You hold our future in your hands. We commit our future in your hands firmly in full confidence. Receive this commitment. Direct our lives in ways that your Will is lived out fully. Form our lives in accordance with all that you desire for the betterment of this world. Fulfil your work of love so that all lives will flourish. Pour into each of us your compassion, mercy, and grace. Help us to be more like our Lord each day in loving even our enemies.

O Triune God,

Our words are never enough. See into our hearts and souls. Hear our cries that reside in the depths of our being. Hear these prayers when we say together the prayer Jesus taught us.
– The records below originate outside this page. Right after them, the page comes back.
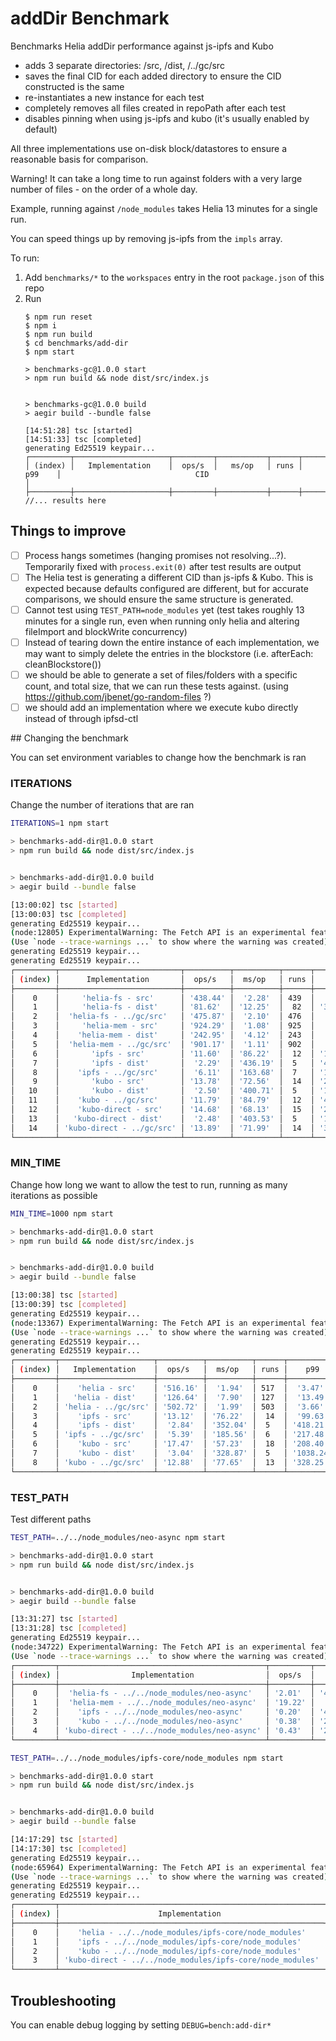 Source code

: # addDir Benchmark

Benchmarks Helia addDir performance against js-ipfs and Kubo

- adds 3 separate directories: /src, /dist, /../gc/src
- saves the final CID for each added directory to ensure the CID constructed is the same
- re-instantiates a new instance for each test
- completely removes all files created in repoPath after each test
- disables pinning when using js-ipfs and kubo (it's usually enabled by default)

All three implementations use on-disk block/datastores to ensure a reasonable basis for comparison.

Warning! It can take a long time to run against folders with a very large number of files - on the order of a whole day.

Example, running against `/node_modules` takes Helia 13 minutes for a single run.

You can speed things up by removing js-ipfs from the `impls` array.

To run:

1. Add `benchmarks/*` to the `workspaces` entry in the root `package.json` of this repo
2. Run
    ```console
    $ npm run reset
    $ npm i
    $ npm run build
    $ cd benchmarks/add-dir
    $ npm start

    > benchmarks-gc@1.0.0 start
    > npm run build && node dist/src/index.js


    > benchmarks-gc@1.0.0 build
    > aegir build --bundle false

    [14:51:28] tsc [started]
    [14:51:33] tsc [completed]
    generating Ed25519 keypair...
    ┌─────────┬─────────────────────┬─────────┬───────────┬──────┬───────────┬───────────────────────────────────────────────────────────────┐
    │ (index) │   Implementation    │  ops/s  │   ms/op   │ runs │    p99    │                              CID                              │
    ├─────────┼─────────────────────┼─────────┼───────────┼──────┼───────────┼───────────────────────────────────────────────────────────────┤
    //... results here
    ```

## Things to improve

- [ ] Process hangs sometimes (hanging promises not resolving...?). Temporarily fixed with `process.exit(0)` after test results are output
- [ ] The Helia test is generating a different CID than js-ipfs & Kubo. This is expected because defaults configured are different, but for accurate comparisons, we should ensure the same structure is generated.
- [ ] Cannot test using `TEST_PATH=node_modules` yet (test takes roughly 13 minutes for a single run, even when running only helia and altering fileImport and blockWrite concurrency)
- [ ] Instead of tearing down the entire instance of each implementation, we may want to simply delete the entries in the blockstore (i.e. afterEach: cleanBlockstore())
- [ ] we should be able to generate a set of files/folders with a specific count, and total size, that we can run these tests against. (using https://github.com/jbenet/go-random-files ?)
- [ ] we should add an implementation where we execute kubo directly instead of through ipfsd-ctl

## Changing the benchmark

You can set environment variables to change how the benchmark is ran

### ITERATIONS

Change the number of iterations that are ran
```bash
ITERATIONS=1 npm start

> benchmarks-add-dir@1.0.0 start
> npm run build && node dist/src/index.js


> benchmarks-add-dir@1.0.0 build
> aegir build --bundle false

[13:00:02] tsc [started]
[13:00:03] tsc [completed]
generating Ed25519 keypair...
(node:12805) ExperimentalWarning: The Fetch API is an experimental feature. This feature could change at any time
(Use `node --trace-warnings ...` to show where the warning was created)
generating Ed25519 keypair...
generating Ed25519 keypair...
┌─────────┬───────────────────────────┬──────────┬──────────┬──────┬───────────┬───────────────────────────────────────────────────────────────┐
│ (index) │      Implementation       │  ops/s   │  ms/op   │ runs │    p99    │                              CID                              │
├─────────┼───────────────────────────┼──────────┼──────────┼──────┼───────────┼───────────────────────────────────────────────────────────────┤
│    0    │     'helia-fs - src'      │ '438.44' │  '2.28'  │ 439  │  '3.97'   │ 'bafybeifaymukvfkyw6xgh4th7tsctiifr4ea2btoznf46y6b2fnvikdczi' │
│    1    │     'helia-fs - dist'     │ '81.62'  │ '12.25'  │  82  │ '316.61'  │ 'bafybeibm6mdqrw34ipb7r5pzam6jod5behsoxs73upv3zvucpq2zlv6x2i' │
│    2    │  'helia-fs - ../gc/src'   │ '475.87' │  '2.10'  │ 476  │  '5.59'   │ 'bafybeihhyvzl4zqbvvtafd6cnp37gwvrypn2cxpyr2yj5zppvgk3urxgpm' │
│    3    │     'helia-mem - src'     │ '924.29' │  '1.08'  │ 925  │  '2.08'   │ 'bafybeifaymukvfkyw6xgh4th7tsctiifr4ea2btoznf46y6b2fnvikdczi' │
│    4    │    'helia-mem - dist'     │ '242.95' │  '4.12'  │ 243  │  '5.92'   │ 'bafybeibm6mdqrw34ipb7r5pzam6jod5behsoxs73upv3zvucpq2zlv6x2i' │
│    5    │  'helia-mem - ../gc/src'  │ '901.17' │  '1.11'  │ 902  │  '2.70'   │ 'bafybeihhyvzl4zqbvvtafd6cnp37gwvrypn2cxpyr2yj5zppvgk3urxgpm' │
│    6    │       'ipfs - src'        │ '11.60'  │ '86.22'  │  12  │ '103.93'  │ 'bafybeihumrxwxpovdza7v7ukatwjye3ylpsrzx3sou2vw4s7zyjm55vdxy' │
│    7    │       'ipfs - dist'       │  '2.29'  │ '436.19' │  5   │ '456.56'  │ 'bafybeiflrkun45ltbm5zg3uj2uw2nhtgj7rplcnshyo5domndyjbmp2xzy' │
│    8    │    'ipfs - ../gc/src'     │  '6.11'  │ '163.68' │  7   │ '181.44'  │ 'bafybeibdpig6o56rjems2twzgvog7ssatt5szrpnjgvtnws4i4bm5csvoa' │
│    9    │       'kubo - src'        │ '13.78'  │ '72.56'  │  14  │ '248.15'  │ 'bafybeihumrxwxpovdza7v7ukatwjye3ylpsrzx3sou2vw4s7zyjm55vdxy' │
│   10    │       'kubo - dist'       │  '2.50'  │ '400.71' │  5   │ '1208.74' │ 'bafybeiflrkun45ltbm5zg3uj2uw2nhtgj7rplcnshyo5domndyjbmp2xzy' │
│   11    │    'kubo - ../gc/src'     │ '11.79'  │ '84.79'  │  12  │ '433.94'  │ 'bafybeifqlusi6zeboi7mxdbbjr5y5pdojrohhtelm4rbhb2vfkfa6f2kfu' │
│   12    │    'kubo-direct - src'    │ '14.68'  │ '68.13'  │  15  │ '240.11'  │ 'bafybeihumrxwxpovdza7v7ukatwjye3ylpsrzx3sou2vw4s7zyjm55vdxy' │
│   13    │   'kubo-direct - dist'    │  '2.48'  │ '403.53' │  5   │ '1232.42' │ 'bafybeiflrkun45ltbm5zg3uj2uw2nhtgj7rplcnshyo5domndyjbmp2xzy' │
│   14    │ 'kubo-direct - ../gc/src' │ '13.89'  │ '71.99'  │  14  │ '329.82'  │ 'bafybeifqlusi6zeboi7mxdbbjr5y5pdojrohhtelm4rbhb2vfkfa6f2kfu' │
└─────────┴───────────────────────────┴──────────┴──────────┴──────┴───────────┴───────────────────────────────────────────────────────────────┘
```

### MIN_TIME

Change how long we want to allow the test to run, running as many iterations as possible
```bash
MIN_TIME=1000 npm start

> benchmarks-add-dir@1.0.0 start
> npm run build && node dist/src/index.js


> benchmarks-add-dir@1.0.0 build
> aegir build --bundle false

[13:00:38] tsc [started]
[13:00:39] tsc [completed]
generating Ed25519 keypair...
(node:13367) ExperimentalWarning: The Fetch API is an experimental feature. This feature could change at any time
(Use `node --trace-warnings ...` to show where the warning was created)
generating Ed25519 keypair...
generating Ed25519 keypair...
┌─────────┬─────────────────────┬──────────┬──────────┬──────┬───────────┬───────────────────────────────────────────────────────────────┐
│ (index) │   Implementation    │  ops/s   │  ms/op   │ runs │    p99    │                              CID                              │
├─────────┼─────────────────────┼──────────┼──────────┼──────┼───────────┼───────────────────────────────────────────────────────────────┤
│    0    │    'helia - src'    │ '516.16' │  '1.94'  │ 517  │  '3.47'   │ 'bafybeievc57xgecd6icfsrp2v4t2a5fepicezabwcvh7javhx7gr7zkbnu' │
│    1    │   'helia - dist'    │ '126.64' │  '7.90'  │ 127  │  '13.49'  │ 'bafybeiewlvh72zaaoxhxdajauozve5npi5kwryv4sj2ixayqhu4zgdd2nu' │
│    2    │ 'helia - ../gc/src' │ '502.72' │  '1.99'  │ 503  │  '3.66'   │ 'bafybeihhyvzl4zqbvvtafd6cnp37gwvrypn2cxpyr2yj5zppvgk3urxgpm' │
│    3    │    'ipfs - src'     │ '13.12'  │ '76.22'  │  14  │  '99.63'  │ 'bafybeic7zx457hr3s2z7n3rnl3nckwjo3nhlpex7kmzxw7tzv3y5fbyki4' │
│    4    │    'ipfs - dist'    │  '2.84'  │ '352.04' │  5   │ '418.21'  │ 'bafybeiapdyhejcw6sd7f5bayzpp5in3rx44lu3rbpvl2opjgc2msevfsoe' │
│    5    │ 'ipfs - ../gc/src'  │  '5.39'  │ '185.56' │  6   │ '217.48'  │ 'bafybeibdpig6o56rjems2twzgvog7ssatt5szrpnjgvtnws4i4bm5csvoa' │
│    6    │    'kubo - src'     │ '17.47'  │ '57.23'  │  18  │ '208.40'  │ 'bafybeic7zx457hr3s2z7n3rnl3nckwjo3nhlpex7kmzxw7tzv3y5fbyki4' │
│    7    │    'kubo - dist'    │  '3.04'  │ '328.87' │  5   │ '1038.24' │ 'bafybeiapdyhejcw6sd7f5bayzpp5in3rx44lu3rbpvl2opjgc2msevfsoe' │
│    8    │ 'kubo - ../gc/src'  │ '12.88'  │ '77.65'  │  13  │ '328.25'  │ 'bafybeifqlusi6zeboi7mxdbbjr5y5pdojrohhtelm4rbhb2vfkfa6f2kfu' │
└─────────┴─────────────────────┴──────────┴──────────┴──────┴───────────┴───────────────────────────────────────────────────────────────┘
```

### TEST_PATH
Test different paths

```bash
TEST_PATH=../../node_modules/neo-async npm start

> benchmarks-add-dir@1.0.0 start
> npm run build && node dist/src/index.js


> benchmarks-add-dir@1.0.0 build
> aegir build --bundle false

[13:31:27] tsc [started]
[13:31:28] tsc [completed]
generating Ed25519 keypair...
(node:34722) ExperimentalWarning: The Fetch API is an experimental feature. This feature could change at any time
(Use `node --trace-warnings ...` to show where the warning was created)
┌─────────┬──────────────────────────────────────────────┬─────────┬───────────┬──────┬───────────┬───────────────────────────────────────────────────────────────┐
│ (index) │                Implementation                │  ops/s  │   ms/op   │ runs │    p99    │                              CID                              │
├─────────┼──────────────────────────────────────────────┼─────────┼───────────┼──────┼───────────┼───────────────────────────────────────────────────────────────┤
│    0    │  'helia-fs - ../../node_modules/neo-async'   │ '2.01'  │ '498.48'  │  5   │ '2190.31' │ 'bafybeib5nofkubfon4upbeqvtn224uajsauqlkvlrik5p4xo53ws7e24sm' │
│    1    │  'helia-mem - ../../node_modules/neo-async'  │ '19.22' │  '52.04'  │  5   │  '85.31'  │ 'bafybeib5nofkubfon4upbeqvtn224uajsauqlkvlrik5p4xo53ws7e24sm' │
│    2    │    'ipfs - ../../node_modules/neo-async'     │ '0.20'  │ '4895.68' │  5   │ '5209.99' │ 'bafybeigdyetiosfdnzg4cocoqneudndktcukaa3qdwj2ndeoxuqk6oxycm' │
│    3    │    'kubo - ../../node_modules/neo-async'     │ '0.38'  │ '2641.59' │  5   │ '7776.20' │ 'bafybeiey5wqhualgsssqo53dafzlp5fq2dzlv742raqvayougzsvbqvatm' │
│    4    │ 'kubo-direct - ../../node_modules/neo-async' │ '0.43'  │ '2348.51' │  5   │ '7149.77' │ 'bafybeiey5wqhualgsssqo53dafzlp5fq2dzlv742raqvayougzsvbqvatm' │
└─────────┴──────────────────────────────────────────────┴─────────┴───────────┴──────┴───────────┴───────────────────────────────────────────────────────────────┘
```

```bash
TEST_PATH=../../node_modules/ipfs-core/node_modules npm start

> benchmarks-add-dir@1.0.0 start
> npm run build && node dist/src/index.js


> benchmarks-add-dir@1.0.0 build
> aegir build --bundle false

[14:17:29] tsc [started]
[14:17:30] tsc [completed]
generating Ed25519 keypair...
(node:65964) ExperimentalWarning: The Fetch API is an experimental feature. This feature could change at any time
(Use `node --trace-warnings ...` to show where the warning was created)
generating Ed25519 keypair...
generating Ed25519 keypair...
┌─────────┬───────────────────────────────────────────────────────────┬────────┬─────────────┬──────┬─────────────┬───────────────────────────────────────────────────────────────┐
│ (index) │                      Implementation                       │ ops/s  │    ms/op    │ runs │     p99     │                              CID                              │
├─────────┼───────────────────────────────────────────────────────────┼────────┼─────────────┼──────┼─────────────┼───────────────────────────────────────────────────────────────┤
│    0    │    'helia - ../../node_modules/ipfs-core/node_modules'    │ '0.15' │  '6708.96'  │  5   │ '29599.11'  │ 'bafybeihjqqav7quarfmhnejijq7edikz7rvryhuocpug5l7ovhvhvxjtwi' │
│    1    │    'ipfs - ../../node_modules/ipfs-core/node_modules'     │ '0.00' │ '228866.62' │  5   │ '237419.96' │ 'bafybeicwkwides7xtqvxtc56vbmolrfli2ds2i3dmevghlibhmxmebir7u' │
│    2    │    'kubo - ../../node_modules/ipfs-core/node_modules'     │ '0.00' │ '230310.82' │  5   │ '234432.20' │ 'bafybeicwkwides7xtqvxtc56vbmolrfli2ds2i3dmevghlibhmxmebir7u' │
│    3    │ 'kubo-direct - ../../node_modules/ipfs-core/node_modules' │ '0.00' │ '205561.86' │  5   │ '219400.15' │ 'bafybeicwkwides7xtqvxtc56vbmolrfli2ds2i3dmevghlibhmxmebir7u' │
└─────────┴───────────────────────────────────────────────────────────┴────────┴─────────────┴──────┴─────────────┴───────────────────────────────────────────────────────────────┘
```

## Troubleshooting

You can enable debug logging by setting `DEBUG=bench:add-dir*`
Our Father, who art in heaven, hallowed be thy name. Thy kingdom come. Thy will be done on earth as it is in heaven. Give us this day our daily bread. And forgive us our debts as we forgive our debtors. Lead us not into temptation, but deliver us from evil. For thine is the kingdom, and the power and the glory forever. Amen.

Mission Moment

Binda Devi lives in Karbola, India, with her husband and four kids. A year ago, the family was living a comfortable life, relying on the income from her husband’s job as a labourer in a cement factory. However, one day, there was an accident that left him unable to work. With no income, the family was very worried. Presbyterian World Service & Development (PWS&D) partner staff met with the family and, together, they came up with a plan for Binda to start a small cosmetics business. With support from the program, she is now selling cosmetic items from village to village. The business is going well, and Binda provides for her family. This livelihood initiative is supported by PWS&D.